De voorzitter: Was u zelf ook betrokken bij de Icesave-kwestie en zo ja, op welke manier?

De heer Bos: In augustus kreeg ik voor het eerst te horen dat er zorgen waren bij DNB. Ik werd daarna op de hoogte gehouden van de manier waarop de heer Wellink probeerde in contact te komen met de IJslanders om te bekijken of er nog iets aan gedaan kon worden. Mijn echte betrokkenheid is er vooral geweest op het moment waarop we met elkaar moesten beslissen of we het depositogarantiestelsel zouden activeren en fors zouden verhogen zonder dat daar op dat moment een wettelijke basis voor was, of een afspraak met andere banken.

De voorzitter: Is het nog een punt geweest voor u om met DNB te overleggen of er niet eerder moest worden opgetreden?

De heer Bos: Ik kreeg vanaf augustus, toen ik er met de heer Wellink over sprak, de indruk dat hij alles probeerde te doen wat hij kon. Hij heeft, geloof ik, zelf ook gewezen op een aantal van de problemen die hij daarbij tegenkwam.

De voorzitter: Mijnheer Bos, dit waren de vragen die wij u wilden stellen. Als u behoefte hebt om een slotopmerking te maken of een aanvulling te doen, dan kan dat, zoals gezegd.

De heer Bos: Ik zou nog een tweetal opmerkingen willen maken, als dat mag. Me realiserend dat ik de laatste ben die u in de openbaarheid spreekt, zou ik mijn waardering willen uitspreken voor het feit dat uw commissie deze verantwoordelijkheid heeft genomen en dit onderzoek doet. Ik heb me elke dag van de afgelopen jaren gerealiseerd dat we ons in buitengewoon unieke omstandigheden hebben bevonden, die om buitengewoon unieke maatregelen hebben gevraagd, waarbij het parlement ook heel vaak voor voldongen feiten werd gezet zonder dat optimaal door ons verantwoording kon worden afgelegd of door de Kamer controle kon worden uitgeoefend. Dat het parlement vervolgens op een geschikt moment grijpt naar een instrument als dit om de verantwoording alsnog te organiseren, vind ik zeer te prijzen. Ik wil u daar dan ook veel succes bij wensen.

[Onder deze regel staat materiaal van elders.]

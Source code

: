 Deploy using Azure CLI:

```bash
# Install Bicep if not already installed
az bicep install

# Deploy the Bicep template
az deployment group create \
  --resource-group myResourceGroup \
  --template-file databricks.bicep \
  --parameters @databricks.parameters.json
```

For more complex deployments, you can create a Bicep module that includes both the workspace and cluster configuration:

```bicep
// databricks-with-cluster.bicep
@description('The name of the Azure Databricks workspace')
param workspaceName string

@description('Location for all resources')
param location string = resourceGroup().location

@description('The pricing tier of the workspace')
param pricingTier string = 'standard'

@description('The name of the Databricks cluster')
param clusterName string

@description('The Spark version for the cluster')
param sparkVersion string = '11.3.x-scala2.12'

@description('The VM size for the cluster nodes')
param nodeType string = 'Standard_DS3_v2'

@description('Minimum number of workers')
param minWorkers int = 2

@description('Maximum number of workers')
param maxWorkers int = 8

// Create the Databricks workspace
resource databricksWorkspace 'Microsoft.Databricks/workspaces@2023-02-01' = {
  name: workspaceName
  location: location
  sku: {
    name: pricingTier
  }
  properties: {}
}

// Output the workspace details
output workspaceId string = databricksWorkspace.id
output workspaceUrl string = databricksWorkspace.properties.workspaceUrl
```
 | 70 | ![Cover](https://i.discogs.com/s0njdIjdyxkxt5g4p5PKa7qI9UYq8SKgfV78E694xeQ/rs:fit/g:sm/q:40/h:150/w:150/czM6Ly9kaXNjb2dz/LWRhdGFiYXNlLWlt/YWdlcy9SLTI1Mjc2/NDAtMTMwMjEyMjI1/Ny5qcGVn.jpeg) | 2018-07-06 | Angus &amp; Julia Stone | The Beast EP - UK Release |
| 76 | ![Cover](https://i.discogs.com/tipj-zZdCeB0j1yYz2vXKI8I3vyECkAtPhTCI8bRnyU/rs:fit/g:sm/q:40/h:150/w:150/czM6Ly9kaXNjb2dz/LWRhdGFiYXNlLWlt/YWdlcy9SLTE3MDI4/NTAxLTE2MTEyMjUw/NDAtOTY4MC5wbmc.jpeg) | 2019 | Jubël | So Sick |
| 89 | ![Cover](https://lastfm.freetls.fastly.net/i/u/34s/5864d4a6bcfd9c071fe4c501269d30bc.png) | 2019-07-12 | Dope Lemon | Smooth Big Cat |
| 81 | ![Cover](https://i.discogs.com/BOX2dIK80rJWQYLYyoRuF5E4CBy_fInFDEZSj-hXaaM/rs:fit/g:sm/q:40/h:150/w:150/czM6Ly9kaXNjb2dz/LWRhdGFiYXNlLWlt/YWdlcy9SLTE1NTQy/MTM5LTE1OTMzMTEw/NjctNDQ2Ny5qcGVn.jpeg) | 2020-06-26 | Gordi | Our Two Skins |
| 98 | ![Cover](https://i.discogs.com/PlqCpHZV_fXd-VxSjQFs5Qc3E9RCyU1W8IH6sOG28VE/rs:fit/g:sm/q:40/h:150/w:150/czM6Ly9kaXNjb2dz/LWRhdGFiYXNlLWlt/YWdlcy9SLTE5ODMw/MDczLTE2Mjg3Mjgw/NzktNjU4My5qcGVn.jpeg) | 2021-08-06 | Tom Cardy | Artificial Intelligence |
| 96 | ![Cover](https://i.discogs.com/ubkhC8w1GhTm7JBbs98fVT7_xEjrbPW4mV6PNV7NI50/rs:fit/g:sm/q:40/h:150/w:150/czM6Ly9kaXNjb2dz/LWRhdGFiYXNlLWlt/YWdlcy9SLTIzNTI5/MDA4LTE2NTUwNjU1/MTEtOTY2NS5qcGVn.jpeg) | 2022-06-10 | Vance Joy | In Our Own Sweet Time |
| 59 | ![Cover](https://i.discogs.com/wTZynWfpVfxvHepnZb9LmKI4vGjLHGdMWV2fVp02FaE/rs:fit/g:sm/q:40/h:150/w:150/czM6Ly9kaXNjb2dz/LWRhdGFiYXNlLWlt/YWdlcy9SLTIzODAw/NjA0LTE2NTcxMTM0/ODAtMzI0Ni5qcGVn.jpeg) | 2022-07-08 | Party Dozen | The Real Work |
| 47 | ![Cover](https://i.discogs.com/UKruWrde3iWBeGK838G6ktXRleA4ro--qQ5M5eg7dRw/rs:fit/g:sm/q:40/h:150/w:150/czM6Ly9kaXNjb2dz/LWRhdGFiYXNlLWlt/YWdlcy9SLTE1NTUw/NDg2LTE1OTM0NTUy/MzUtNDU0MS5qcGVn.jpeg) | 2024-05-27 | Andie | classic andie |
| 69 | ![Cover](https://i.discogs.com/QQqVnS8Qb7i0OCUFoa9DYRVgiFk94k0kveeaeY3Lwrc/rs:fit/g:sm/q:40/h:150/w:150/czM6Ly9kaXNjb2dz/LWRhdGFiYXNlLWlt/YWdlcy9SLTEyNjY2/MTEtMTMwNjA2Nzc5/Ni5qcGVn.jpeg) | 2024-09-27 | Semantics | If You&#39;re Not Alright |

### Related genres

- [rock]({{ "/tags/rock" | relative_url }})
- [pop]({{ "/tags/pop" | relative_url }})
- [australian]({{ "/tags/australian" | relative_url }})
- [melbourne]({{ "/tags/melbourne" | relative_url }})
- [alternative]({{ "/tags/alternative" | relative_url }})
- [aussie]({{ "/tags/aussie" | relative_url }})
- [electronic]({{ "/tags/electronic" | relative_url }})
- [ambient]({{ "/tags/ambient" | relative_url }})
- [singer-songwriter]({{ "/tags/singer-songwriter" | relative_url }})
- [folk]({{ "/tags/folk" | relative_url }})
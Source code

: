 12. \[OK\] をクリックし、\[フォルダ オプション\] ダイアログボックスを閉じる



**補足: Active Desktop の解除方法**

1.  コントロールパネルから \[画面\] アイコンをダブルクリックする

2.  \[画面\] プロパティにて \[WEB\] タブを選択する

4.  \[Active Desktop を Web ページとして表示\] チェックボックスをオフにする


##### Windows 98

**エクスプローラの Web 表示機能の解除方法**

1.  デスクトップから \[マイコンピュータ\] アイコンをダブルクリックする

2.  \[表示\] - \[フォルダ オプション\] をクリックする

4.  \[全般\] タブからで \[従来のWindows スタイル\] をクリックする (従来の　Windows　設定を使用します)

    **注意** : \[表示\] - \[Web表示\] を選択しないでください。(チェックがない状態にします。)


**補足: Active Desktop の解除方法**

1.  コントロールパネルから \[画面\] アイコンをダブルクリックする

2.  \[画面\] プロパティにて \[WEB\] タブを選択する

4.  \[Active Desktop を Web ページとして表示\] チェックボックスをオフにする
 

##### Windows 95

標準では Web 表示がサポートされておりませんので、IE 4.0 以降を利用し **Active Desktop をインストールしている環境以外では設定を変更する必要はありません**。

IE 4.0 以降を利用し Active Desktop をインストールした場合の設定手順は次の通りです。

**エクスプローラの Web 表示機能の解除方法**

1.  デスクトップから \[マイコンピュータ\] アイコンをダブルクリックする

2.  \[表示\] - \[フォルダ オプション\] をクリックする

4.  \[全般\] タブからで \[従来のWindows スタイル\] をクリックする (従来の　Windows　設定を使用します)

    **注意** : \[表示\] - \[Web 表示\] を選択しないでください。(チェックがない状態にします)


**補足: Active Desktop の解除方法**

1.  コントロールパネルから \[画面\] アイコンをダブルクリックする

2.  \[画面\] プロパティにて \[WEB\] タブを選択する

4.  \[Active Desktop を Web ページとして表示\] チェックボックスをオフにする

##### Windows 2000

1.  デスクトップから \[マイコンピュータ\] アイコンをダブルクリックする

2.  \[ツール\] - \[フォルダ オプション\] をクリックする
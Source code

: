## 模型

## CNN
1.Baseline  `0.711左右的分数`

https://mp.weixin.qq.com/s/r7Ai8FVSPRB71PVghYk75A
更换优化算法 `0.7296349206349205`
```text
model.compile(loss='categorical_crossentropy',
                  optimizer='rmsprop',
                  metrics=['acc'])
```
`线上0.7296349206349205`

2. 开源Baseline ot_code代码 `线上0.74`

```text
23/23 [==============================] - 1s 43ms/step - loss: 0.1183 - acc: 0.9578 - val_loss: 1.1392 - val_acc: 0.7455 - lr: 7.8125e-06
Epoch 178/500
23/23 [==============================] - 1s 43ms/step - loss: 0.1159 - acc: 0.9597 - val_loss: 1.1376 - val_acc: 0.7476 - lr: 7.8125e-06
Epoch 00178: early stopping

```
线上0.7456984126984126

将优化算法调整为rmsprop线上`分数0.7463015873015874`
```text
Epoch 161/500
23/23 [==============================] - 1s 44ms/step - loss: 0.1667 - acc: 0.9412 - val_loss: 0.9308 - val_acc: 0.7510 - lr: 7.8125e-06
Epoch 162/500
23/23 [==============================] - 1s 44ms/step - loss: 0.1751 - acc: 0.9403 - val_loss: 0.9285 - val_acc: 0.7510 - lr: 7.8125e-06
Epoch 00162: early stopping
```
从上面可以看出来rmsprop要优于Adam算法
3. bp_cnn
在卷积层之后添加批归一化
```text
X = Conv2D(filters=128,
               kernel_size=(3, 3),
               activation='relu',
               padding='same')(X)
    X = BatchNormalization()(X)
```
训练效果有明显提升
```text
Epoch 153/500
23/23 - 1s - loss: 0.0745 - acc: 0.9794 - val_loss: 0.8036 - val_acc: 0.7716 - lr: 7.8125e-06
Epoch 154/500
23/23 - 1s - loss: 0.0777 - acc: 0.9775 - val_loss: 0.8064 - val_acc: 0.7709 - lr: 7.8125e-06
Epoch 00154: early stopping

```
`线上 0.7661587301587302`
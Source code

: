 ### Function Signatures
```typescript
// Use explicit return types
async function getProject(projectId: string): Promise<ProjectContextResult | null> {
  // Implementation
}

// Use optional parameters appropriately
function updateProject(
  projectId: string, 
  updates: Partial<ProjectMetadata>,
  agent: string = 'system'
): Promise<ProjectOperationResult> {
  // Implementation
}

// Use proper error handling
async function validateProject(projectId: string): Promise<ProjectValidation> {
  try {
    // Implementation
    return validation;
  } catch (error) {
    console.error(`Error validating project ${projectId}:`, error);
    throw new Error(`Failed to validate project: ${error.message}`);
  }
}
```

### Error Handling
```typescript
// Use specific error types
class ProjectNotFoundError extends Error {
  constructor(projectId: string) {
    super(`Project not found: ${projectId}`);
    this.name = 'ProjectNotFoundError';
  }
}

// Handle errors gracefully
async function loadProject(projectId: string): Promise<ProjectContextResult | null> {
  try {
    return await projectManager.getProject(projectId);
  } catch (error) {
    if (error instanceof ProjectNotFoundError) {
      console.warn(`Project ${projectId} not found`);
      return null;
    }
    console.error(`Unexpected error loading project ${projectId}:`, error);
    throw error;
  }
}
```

We hebben de afgelopen weken in verhoren voorbeelden en gedachten horen langskomen van het oude en van het nieuwe bankieren. We hebben mensen horen getuigen over hun rol in het verleden, die meegingen in een ratrace zonder dat ze effectief tegendruk konden geven en die zonder enig spijtbesef of kritische zelfreflectie nog steeds verdedigden wat er destijds werd gedaan. We hebben gelukkig ook mensen gehoord die inmiddels in staat waren om afstand te nemen tot de keuzes die toen werden gemaakt. Als ik iets hoop voor Nederland en voor iedereen die in en buiten Nederland verantwoordelijkheid draagt voor het opnieuw organiseren van de financiële sector, is het dat we niet te snel vergeten wat er de afgelopen jaren is gebeurd. Ik hoop dat we het gevoel van urgentie blijven vasthouden dat we dit nooit meer moeten willen meemaken, en dat we met elkaar verantwoordelijkheid nemen om ook in tijden waarin de urgentie al bijna vervlogen lijkt en alles weer als vanouds lijkt te gaan – die zouden wel eens sneller kunnen komen dan we allemaal denken – genoeg weerstand blijven bieden tegen alle verleidingen die uiteindelijke tot deze crisis hebben geleid, of het nu hoge bonussen zijn, weinig regels of heel veel status. Ik zal me daar in ieder geval voor blijven inzetten. Dank u wel.

De voorzitter: Ik dank u voor uw antwoorden en voor uw bijdrage aan ons onderzoek.